I'd have been perfectly happy to see either of the other two win. Argentinian Daniela Mack (pictured left) was a mezzo of quite another sort to Barton, who won't be tackling Mack's Rossini heroines or Mozart trouser roles. A more natural actress than Romano, and looking gorgeous with her big, expressive brown eyes – glamour does matter in these events – Mack contrasted the suicidal determination of Massenet’s Sapho, the palpitating bewilderment of Mozart’s Idamante at his father’s rejection and the can-I-believe-it happiness of Rossini’s Cenerentola. All were sung with perfect intensity, but I’d have liked the option of a whitened tone once or twice and not all the coloratura runs in Cinders’ "Non piu mesta" were flawless, though she made interesting decorative choices. I look forward to seeing her on stage, though, as Strauss’s Octavian or Composer.

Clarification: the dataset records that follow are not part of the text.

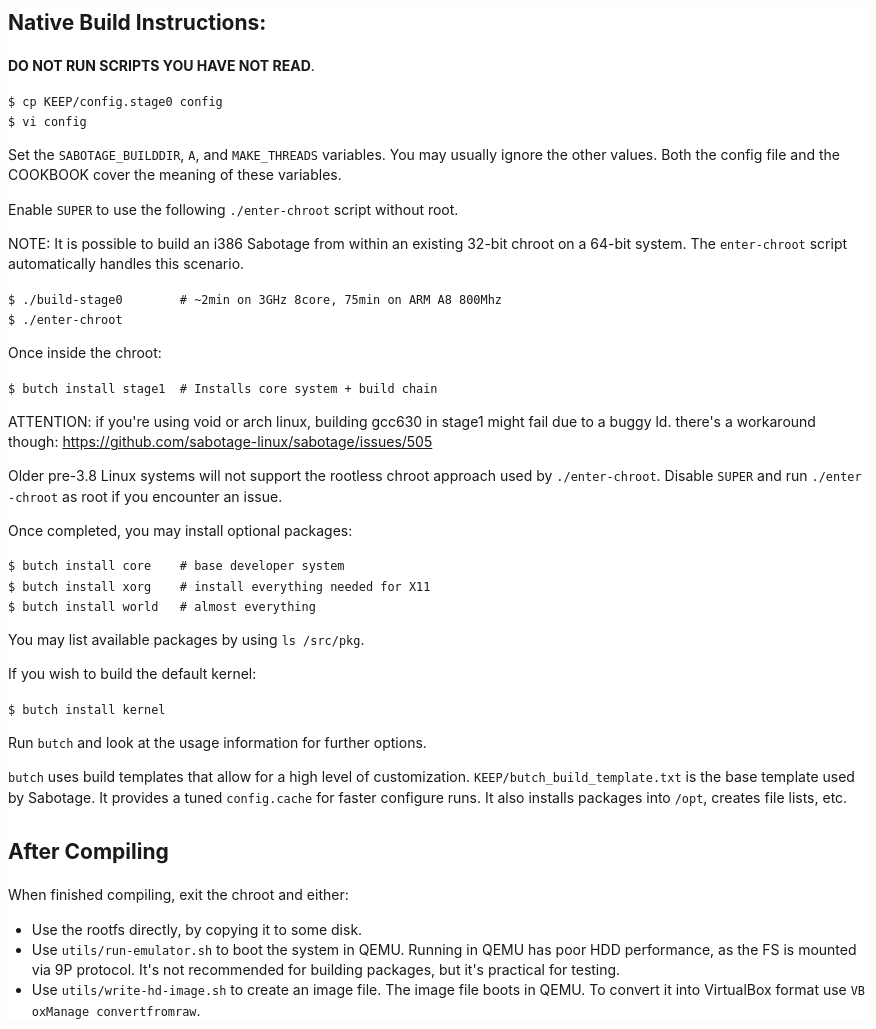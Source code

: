 ## Native Build Instructions:

**DO NOT RUN SCRIPTS YOU HAVE NOT READ**.

	$ cp KEEP/config.stage0 config
	$ vi config

Set the `SABOTAGE_BUILDDIR`, `A`, and `MAKE_THREADS` variables.
You may usually ignore the other values.
Both the config file and the COOKBOOK cover the meaning of these variables.

Enable `SUPER` to use the following `./enter-chroot` script without root.

NOTE: It is possible to build an i386 Sabotage from within an existing 32-bit
chroot on a 64-bit system.
The `enter-chroot` script automatically handles this scenario.

	$ ./build-stage0        # ~2min on 3GHz 8core, 75min on ARM A8 800Mhz
	$ ./enter-chroot

Once inside the chroot:

	$ butch install stage1	# Installs core system + build chain

ATTENTION: if you're using void or arch linux, building gcc630 in stage1 might
fail due to a buggy ld. there's a workaround though:
https://github.com/sabotage-linux/sabotage/issues/505

Older pre-3.8 Linux systems will not support the rootless chroot approach used
by `./enter-chroot`.
Disable `SUPER` and run `./enter-chroot` as root if you encounter an issue.

Once completed, you may install optional packages:

	$ butch install core    # base developer system
	$ butch install xorg    # install everything needed for X11
	$ butch install world   # almost everything

You may list available packages by using `ls /src/pkg`.

If you wish to build the default kernel:

	$ butch install kernel

Run `butch` and look at the usage information for further options.

`butch` uses build templates that allow for a high level of customization.
`KEEP/butch_build_template.txt` is the base template used by Sabotage.
It provides a tuned `config.cache` for faster configure runs.
It also installs packages into `/opt`, creates file lists, etc.

## After Compiling

When finished compiling, exit the chroot and either:

* Use the rootfs directly, by copying it to some disk.
* Use `utils/run-emulator.sh` to boot the system in QEMU.
  Running in QEMU has poor HDD performance, as the FS is mounted via 9P protocol.
  It's not recommended for building packages, but it's practical for testing.
* Use `utils/write-hd-image.sh` to create an image file.
  The image file boots in QEMU.
  To convert it into VirtualBox format use `VBoxManage convertfromraw`.
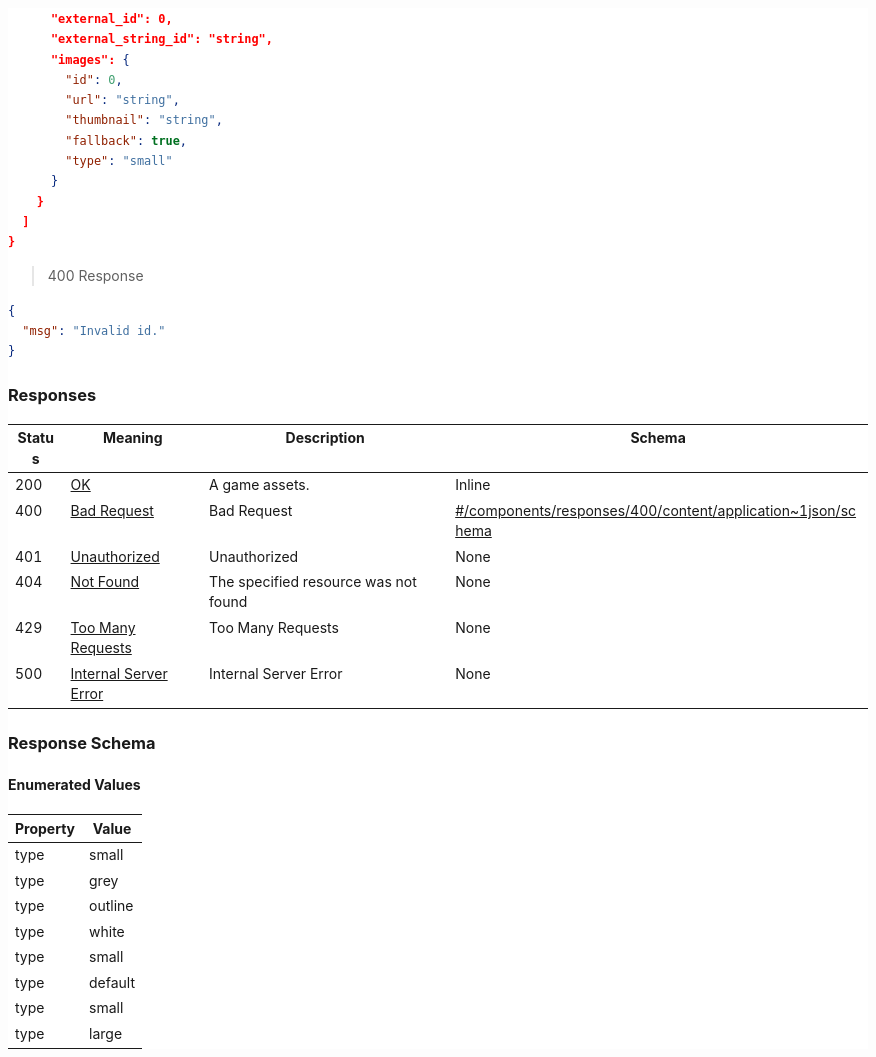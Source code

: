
 ```json
      "external_id": 0,
      "external_string_id": "string",
      "images": {
        "id": 0,
        "url": "string",
        "thumbnail": "string",
        "fallback": true,
        "type": "small"
      }
    }
  ]
}
```

> 400 Response

```json
{
  "msg": "Invalid id."
}
```

<h3 id="/games/:id/assets-responses">Responses</h3>

|Status|Meaning|Description|Schema|
|---|---|---|---|
|200|[OK](https://tools.ietf.org/html/rfc7231#section-6.3.1)|A game assets.|Inline|
|400|[Bad Request](https://tools.ietf.org/html/rfc7231#section-6.5.1)|Bad Request|[#/components/responses/400/content/application~1json/schema](#schema#/components/responses/400/content/application~1json/schema)|
|401|[Unauthorized](https://tools.ietf.org/html/rfc7235#section-3.1)|Unauthorized|None|
|404|[Not Found](https://tools.ietf.org/html/rfc7231#section-6.5.4)|The specified resource was not found|None|
|429|[Too Many Requests](https://tools.ietf.org/html/rfc6585#section-4)|Too Many Requests|None|
|500|[Internal Server Error](https://tools.ietf.org/html/rfc7231#section-6.6.1)|Internal Server Error|None|

<h3 id="/games/:id/assets-responseschema">Response Schema</h3>

#### Enumerated Values

|Property|Value|
|---|---|
|type|small|
|type|grey|
|type|outline|
|type|white|
|type|small|
|type|default|
|type|small|
|type|large|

Similarly, elfish looking Ukrainian soprano Olena Tokar (pictured below) will travel the world giving her ideally strange Rusalka, as a seamless Hymn to the Moon demonstrated. What was Mattila on about, claiming to know better Czech than her Slavic junior? And was Tokar’s Musetta really too lightweight, as Mattila claimed ? I heard a total change of tone colour as she moved from Pamina’s "Ach ich fühl’s" – again, one top-note snag, slighter than Romano’s - to the Puccini, where musicianship and dramatic instinct seemed flawless.

Tokar and Barton were especially lucky with the likeable responsiveness of Jun Mӓrkl, one of the BBC National Orchestra of Wales’s two conductors; the other, Graham Jenkins, seemed less interested in rapport.  Of the talking heads, King managed to say the most of significance in the shortest amount of time. Petroc Trelawny’s presentation was professional and low key, letting the women do most of the talking without imposing his own views. And while Glyndebourne chatelaine and hyper-communicative soprano Danielle de Niese didn’t get to ask backstage questions any more penetrating than those of the demoted Josie d’Arby  - usually “how do you feel?” and “what would it be like to win?”, which elicited equally bland replies from the contestants - at least she knows her stuff.

You certainly believed her and Petroc about what a good time everyone had been having and how supportive the Cardiff audience was. As for Mattila, more snarky than seemed healthy for balance in her criticisms, well, you can’t win them all. The last image, of Barton holding her enraptured poise as all assembled sang “Hen Wlad Fy Nhadau” – that’s “Land of Our Fathers” to non Welsh speakers -  was as emotive as any of the many high spots in a very classy evening’s entertainment.